Fast Track and Intermediate Track & Multi Track
The standard directions to be made by court in Fast Track and Intermediate Tracks must now include a provision after those directions relating to disclosure, evidence and experts “whether to order or encourage the parties to engage in alternative dispute resolution”:
r.28.7(d), r.28.14(f) and 29.2(1A).
Model Orders
For Fast Track and Intermediate Track claims, model paragraphs for inclusion in orders are available here:
https://www.justice.gov.uk/courts/procedure-rules/civil/standard-directions/list-of-cases-of-common-occurrence/menu-of-sd-paragraphs
The new model paragraphs for a stay to facilitate ADR is;
(1) The claim is stayed until xxxx, during which period the parties will attempt to settle the matter or to narrow the issues.
(2) By 4pm on xxxx the Claimant must notify the court in writing of the outcome of negotiations (without disclosing any matters which remain subject to ‘without prejudice’ terms) and what, if any, further directions are sought. Failure to comply with this direction or to engage properly in negotiations may result in the application of sanctions. If settlement has been reached, the parties must file a consent order signed by all of them.
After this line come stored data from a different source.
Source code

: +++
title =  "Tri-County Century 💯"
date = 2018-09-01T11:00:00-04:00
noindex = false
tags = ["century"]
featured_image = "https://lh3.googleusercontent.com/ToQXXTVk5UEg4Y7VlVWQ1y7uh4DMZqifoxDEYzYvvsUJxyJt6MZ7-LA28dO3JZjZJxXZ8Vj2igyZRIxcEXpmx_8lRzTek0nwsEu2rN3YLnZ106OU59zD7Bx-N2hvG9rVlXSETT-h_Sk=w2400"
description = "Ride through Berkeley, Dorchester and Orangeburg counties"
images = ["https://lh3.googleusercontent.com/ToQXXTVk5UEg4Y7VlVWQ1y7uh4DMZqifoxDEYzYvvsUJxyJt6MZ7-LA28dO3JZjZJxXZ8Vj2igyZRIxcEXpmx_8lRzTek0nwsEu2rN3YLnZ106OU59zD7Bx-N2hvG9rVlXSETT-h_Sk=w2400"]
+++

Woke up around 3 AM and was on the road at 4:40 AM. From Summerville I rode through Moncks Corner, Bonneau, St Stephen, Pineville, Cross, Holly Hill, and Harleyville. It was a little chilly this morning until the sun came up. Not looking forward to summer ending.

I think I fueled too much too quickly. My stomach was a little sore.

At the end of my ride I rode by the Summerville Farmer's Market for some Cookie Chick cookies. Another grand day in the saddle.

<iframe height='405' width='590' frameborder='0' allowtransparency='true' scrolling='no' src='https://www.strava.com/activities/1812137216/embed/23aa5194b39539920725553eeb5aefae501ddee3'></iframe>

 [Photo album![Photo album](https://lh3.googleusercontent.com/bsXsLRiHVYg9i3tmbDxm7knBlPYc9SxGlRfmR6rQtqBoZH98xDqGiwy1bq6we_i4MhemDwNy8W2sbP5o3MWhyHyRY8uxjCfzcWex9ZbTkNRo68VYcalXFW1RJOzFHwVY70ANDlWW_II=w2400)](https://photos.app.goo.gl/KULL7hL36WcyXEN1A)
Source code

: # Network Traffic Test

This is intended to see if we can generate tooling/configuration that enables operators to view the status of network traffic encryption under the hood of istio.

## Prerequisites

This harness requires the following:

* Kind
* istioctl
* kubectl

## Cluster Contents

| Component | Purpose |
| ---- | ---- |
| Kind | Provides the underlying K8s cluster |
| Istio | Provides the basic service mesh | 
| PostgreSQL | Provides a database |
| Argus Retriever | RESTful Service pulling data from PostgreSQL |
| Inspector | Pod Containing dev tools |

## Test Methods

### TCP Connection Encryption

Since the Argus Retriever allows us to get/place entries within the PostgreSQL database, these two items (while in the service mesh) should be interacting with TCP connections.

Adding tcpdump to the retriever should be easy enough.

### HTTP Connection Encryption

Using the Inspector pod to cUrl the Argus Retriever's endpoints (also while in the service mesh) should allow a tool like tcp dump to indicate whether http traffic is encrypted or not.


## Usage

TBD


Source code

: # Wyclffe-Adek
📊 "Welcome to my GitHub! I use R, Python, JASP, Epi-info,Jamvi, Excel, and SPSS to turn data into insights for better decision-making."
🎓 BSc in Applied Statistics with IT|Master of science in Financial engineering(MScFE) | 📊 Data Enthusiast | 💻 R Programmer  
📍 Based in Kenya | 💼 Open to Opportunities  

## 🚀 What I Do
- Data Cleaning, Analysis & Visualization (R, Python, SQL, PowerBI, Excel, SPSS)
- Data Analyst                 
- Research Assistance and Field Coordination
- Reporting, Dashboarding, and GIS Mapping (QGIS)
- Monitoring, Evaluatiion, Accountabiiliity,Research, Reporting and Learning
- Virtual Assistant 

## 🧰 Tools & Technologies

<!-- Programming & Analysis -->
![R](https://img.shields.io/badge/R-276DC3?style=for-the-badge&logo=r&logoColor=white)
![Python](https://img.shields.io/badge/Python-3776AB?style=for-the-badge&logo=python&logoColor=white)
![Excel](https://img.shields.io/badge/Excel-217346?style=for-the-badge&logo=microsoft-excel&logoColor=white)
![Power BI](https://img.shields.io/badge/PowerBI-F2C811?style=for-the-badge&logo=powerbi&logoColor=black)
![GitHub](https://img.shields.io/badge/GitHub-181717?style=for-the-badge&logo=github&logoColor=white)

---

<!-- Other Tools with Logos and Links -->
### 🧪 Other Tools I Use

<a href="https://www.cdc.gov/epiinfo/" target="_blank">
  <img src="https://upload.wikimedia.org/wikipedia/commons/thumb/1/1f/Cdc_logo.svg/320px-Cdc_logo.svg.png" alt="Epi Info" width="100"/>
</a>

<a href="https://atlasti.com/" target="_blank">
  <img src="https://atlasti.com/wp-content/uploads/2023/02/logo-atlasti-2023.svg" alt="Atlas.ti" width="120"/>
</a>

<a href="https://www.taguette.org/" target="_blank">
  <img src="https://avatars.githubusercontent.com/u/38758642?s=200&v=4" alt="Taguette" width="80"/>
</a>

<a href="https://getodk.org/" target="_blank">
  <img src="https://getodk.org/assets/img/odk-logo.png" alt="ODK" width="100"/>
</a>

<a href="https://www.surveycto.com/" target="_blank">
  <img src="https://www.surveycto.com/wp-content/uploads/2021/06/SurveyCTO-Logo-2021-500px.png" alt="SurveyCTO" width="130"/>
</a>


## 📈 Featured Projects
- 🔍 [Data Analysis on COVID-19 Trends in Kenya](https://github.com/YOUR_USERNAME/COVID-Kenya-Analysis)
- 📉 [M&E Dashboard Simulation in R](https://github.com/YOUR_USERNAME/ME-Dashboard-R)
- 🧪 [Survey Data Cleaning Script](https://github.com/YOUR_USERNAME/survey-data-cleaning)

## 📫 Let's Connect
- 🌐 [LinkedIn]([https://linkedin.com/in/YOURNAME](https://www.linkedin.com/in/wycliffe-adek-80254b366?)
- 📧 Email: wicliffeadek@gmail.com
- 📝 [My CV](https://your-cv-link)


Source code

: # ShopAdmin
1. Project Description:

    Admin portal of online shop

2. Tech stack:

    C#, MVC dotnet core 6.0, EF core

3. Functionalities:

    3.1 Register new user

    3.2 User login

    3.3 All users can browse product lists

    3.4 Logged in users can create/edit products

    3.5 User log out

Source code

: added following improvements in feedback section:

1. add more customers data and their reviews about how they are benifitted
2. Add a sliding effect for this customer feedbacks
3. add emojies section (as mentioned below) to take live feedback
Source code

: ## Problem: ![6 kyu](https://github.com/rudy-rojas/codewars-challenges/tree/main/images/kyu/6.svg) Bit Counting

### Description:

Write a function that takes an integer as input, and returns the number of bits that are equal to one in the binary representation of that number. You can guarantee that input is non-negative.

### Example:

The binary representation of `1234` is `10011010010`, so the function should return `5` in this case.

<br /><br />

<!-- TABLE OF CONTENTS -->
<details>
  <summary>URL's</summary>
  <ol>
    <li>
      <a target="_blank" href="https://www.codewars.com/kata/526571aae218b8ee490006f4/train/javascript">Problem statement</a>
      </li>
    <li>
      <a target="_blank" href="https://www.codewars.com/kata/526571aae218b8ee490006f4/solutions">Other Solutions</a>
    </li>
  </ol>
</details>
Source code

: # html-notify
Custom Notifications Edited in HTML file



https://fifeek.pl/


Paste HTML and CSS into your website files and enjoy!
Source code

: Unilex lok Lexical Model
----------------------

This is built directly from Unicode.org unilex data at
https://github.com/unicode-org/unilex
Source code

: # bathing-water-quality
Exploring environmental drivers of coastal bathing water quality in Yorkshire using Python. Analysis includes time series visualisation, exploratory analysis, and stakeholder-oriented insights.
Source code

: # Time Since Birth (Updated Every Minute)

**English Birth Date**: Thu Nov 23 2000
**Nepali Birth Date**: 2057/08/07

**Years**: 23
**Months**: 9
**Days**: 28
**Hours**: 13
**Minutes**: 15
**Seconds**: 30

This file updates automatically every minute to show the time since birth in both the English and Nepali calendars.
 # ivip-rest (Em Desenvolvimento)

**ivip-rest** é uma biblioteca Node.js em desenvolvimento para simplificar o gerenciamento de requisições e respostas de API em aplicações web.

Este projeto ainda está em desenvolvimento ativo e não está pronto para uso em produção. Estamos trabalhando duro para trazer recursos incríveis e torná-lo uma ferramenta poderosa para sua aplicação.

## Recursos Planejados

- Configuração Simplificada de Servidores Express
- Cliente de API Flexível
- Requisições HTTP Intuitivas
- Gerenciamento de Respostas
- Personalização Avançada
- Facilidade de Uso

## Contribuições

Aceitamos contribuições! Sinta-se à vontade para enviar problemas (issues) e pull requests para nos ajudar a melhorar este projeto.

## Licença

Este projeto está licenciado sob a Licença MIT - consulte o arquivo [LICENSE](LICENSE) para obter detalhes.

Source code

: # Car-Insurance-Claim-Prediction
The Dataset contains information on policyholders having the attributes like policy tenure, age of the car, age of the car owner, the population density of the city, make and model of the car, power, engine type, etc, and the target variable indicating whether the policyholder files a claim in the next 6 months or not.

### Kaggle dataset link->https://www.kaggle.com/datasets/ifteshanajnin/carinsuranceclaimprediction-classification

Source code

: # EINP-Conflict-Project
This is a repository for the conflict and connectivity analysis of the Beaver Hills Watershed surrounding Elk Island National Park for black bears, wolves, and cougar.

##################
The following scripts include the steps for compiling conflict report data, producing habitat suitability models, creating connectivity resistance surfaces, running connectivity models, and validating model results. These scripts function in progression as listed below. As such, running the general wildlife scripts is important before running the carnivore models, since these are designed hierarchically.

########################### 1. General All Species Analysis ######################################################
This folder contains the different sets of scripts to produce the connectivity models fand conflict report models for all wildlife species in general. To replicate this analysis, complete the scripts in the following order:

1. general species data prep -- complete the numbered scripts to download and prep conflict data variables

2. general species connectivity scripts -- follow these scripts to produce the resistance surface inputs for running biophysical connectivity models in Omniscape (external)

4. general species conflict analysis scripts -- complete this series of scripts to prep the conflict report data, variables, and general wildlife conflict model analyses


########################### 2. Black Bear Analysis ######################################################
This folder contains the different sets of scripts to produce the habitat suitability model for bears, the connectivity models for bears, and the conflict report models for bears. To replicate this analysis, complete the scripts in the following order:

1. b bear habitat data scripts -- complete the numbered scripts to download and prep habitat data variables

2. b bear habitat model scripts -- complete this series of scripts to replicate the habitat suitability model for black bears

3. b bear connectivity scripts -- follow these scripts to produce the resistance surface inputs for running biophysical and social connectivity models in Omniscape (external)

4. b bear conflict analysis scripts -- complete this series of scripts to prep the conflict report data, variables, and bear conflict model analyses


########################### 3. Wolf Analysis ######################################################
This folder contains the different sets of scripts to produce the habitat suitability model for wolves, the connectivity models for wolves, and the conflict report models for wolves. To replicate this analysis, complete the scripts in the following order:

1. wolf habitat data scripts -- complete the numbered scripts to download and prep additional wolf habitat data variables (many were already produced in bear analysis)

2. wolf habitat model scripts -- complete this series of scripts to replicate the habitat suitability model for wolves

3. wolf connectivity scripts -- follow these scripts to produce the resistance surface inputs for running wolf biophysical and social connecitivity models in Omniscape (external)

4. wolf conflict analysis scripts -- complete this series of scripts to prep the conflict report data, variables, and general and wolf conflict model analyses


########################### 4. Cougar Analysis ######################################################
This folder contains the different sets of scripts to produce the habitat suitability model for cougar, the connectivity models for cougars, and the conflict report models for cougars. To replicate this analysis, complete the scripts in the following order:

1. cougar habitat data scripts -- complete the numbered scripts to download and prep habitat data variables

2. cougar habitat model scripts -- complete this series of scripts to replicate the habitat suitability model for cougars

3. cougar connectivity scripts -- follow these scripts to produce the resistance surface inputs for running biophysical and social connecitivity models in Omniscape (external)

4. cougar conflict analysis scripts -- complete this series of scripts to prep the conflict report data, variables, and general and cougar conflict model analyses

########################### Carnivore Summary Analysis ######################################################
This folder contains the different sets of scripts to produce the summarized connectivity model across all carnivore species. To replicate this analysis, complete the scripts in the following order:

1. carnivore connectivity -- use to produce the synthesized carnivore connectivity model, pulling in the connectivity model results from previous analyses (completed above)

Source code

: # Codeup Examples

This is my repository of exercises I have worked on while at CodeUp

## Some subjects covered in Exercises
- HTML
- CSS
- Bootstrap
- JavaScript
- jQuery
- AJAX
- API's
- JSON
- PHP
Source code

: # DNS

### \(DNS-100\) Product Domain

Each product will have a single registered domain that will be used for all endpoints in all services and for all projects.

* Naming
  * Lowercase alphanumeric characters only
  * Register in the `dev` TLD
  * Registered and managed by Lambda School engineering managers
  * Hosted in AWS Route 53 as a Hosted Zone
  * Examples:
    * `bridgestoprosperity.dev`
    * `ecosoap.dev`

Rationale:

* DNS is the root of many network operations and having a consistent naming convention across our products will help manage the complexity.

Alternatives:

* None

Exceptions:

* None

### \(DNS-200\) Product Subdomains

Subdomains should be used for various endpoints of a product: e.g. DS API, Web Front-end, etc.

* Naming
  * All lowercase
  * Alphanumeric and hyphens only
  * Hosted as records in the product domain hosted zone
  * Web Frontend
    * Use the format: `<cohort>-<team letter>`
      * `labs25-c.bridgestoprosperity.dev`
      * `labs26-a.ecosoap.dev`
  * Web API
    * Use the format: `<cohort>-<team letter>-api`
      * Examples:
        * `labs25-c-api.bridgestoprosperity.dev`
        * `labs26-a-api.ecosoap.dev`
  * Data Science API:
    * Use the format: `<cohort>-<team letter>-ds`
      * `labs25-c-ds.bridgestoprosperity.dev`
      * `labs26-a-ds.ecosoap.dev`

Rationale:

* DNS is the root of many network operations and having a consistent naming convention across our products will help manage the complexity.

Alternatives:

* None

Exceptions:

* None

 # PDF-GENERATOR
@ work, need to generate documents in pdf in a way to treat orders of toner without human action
For Multi-Track claims there is specific wording set out in PD29, paragraph 4.10 which says;
4.10 Where the court is to give directions on its own initiative without holding a case management conference and it is not aware of any steps taken by the parties other than the exchange of statements of case, its general approach will be-
…
(9) in such cases as the court thinks appropriate, the court may give directions ordering or encouraging the parties to engage in alternative dispute resolution ADR. Such directions may be, for example, in the following terms:
“The parties shall by [date] consider whether the case is capable of resolution by ADR. If any party considers that the case is unsuitable for resolution by ADR, that party hall be prepared to justify that decision at the conclusion of the trial, should the judge consider that such means of resolution were appropriate, when he is considering the appropriate costs order to make.
The party considering the case unsuitable for ADR shall, not less than 28 days before the commencement of the trial, file with the court a witness statement without prejudice save as to costs, giving reasons upon which they rely for saying that the case was unsuitable.”
Costs consequences
The general discretion of the court in awarding costs is set out in r.44.2, of which one element in r.44.2(5) includes the conduct of the parties. The conduct includes matters such as;
(a) Conduct before, as well as during, the proceedings and in particular Pre-Action Conduct or any relevant pre-action protocol
…
(e) whether a party failed to comply with an order for alternative dispute resolution, or unreasonably failed to engage in alternative dispute resolution.
Conclusion
The first compulsory mediation orders are already being seen in the courts. The changes to the CPR will provide confidence to the courts to make those orders, and perhaps to bring a truly unwilling party to come to the negotiating table.